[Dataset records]
====
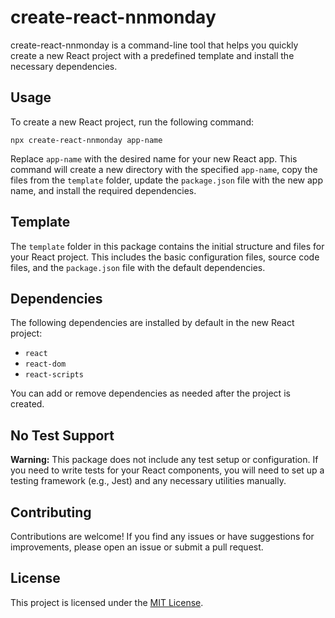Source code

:# create-react-nnmonday

create-react-nnmonday is a command-line tool that helps you quickly create a new React project with a predefined template and install the necessary dependencies.

## Usage

To create a new React project, run the following command:

```
npx create-react-nnmonday app-name
```

Replace `app-name` with the desired name for your new React app. This command will create a new directory with the specified `app-name`, copy the files from the `template` folder, update the `package.json` file with the new app name, and install the required dependencies.

## Template

The `template` folder in this package contains the initial structure and files for your React project. This includes the basic configuration files, source code files, and the `package.json` file with the default dependencies.

## Dependencies

The following dependencies are installed by default in the new React project:

- `react`
- `react-dom`
- `react-scripts`

You can add or remove dependencies as needed after the project is created.

## No Test Support

**Warning:** This package does not include any test setup or configuration. If you need to write tests for your React components, you will need to set up a testing framework (e.g., Jest) and any necessary utilities manually.

## Contributing

Contributions are welcome! If you find any issues or have suggestions for improvements, please open an issue or submit a pull request.

## License

This project is licensed under the [MIT License](LICENSE).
====
About this task -> Drop every picture and repeat the rest of the entries exactly.

Task solution ->
Source code

:# create-react-nnmonday

create-react-nnmonday is a command-line tool that helps you quickly create a new React project with a predefined template and install the necessary dependencies.

## Usage

To create a new React project, run the following command:

```
npx create-react-nnmonday app-name
```

Replace `app-name` with the desired name for your new React app. This command will create a new directory with the specified `app-name`, copy the files from the `template` folder, update the `package.json` file with the new app name, and install the required dependencies.

## Template

The `template` folder in this package contains the initial structure and files for your React project. This includes the basic configuration files, source code files, and the `package.json` file with the default dependencies.

## Dependencies

The following dependencies are installed by default in the new React project:

- `react`
- `react-dom`
- `react-scripts`

You can add or remove dependencies as needed after the project is created.

## No Test Support

**Warning:** This package does not include any test setup or configuration. If you need to write tests for your React components, you will need to set up a testing framework (e.g., Jest) and any necessary utilities manually.

## Contributing

Contributions are welcome! If you find any issues or have suggestions for improvements, please open an issue or submit a pull request.

## License

This project is licensed under the [MIT License](LICENSE).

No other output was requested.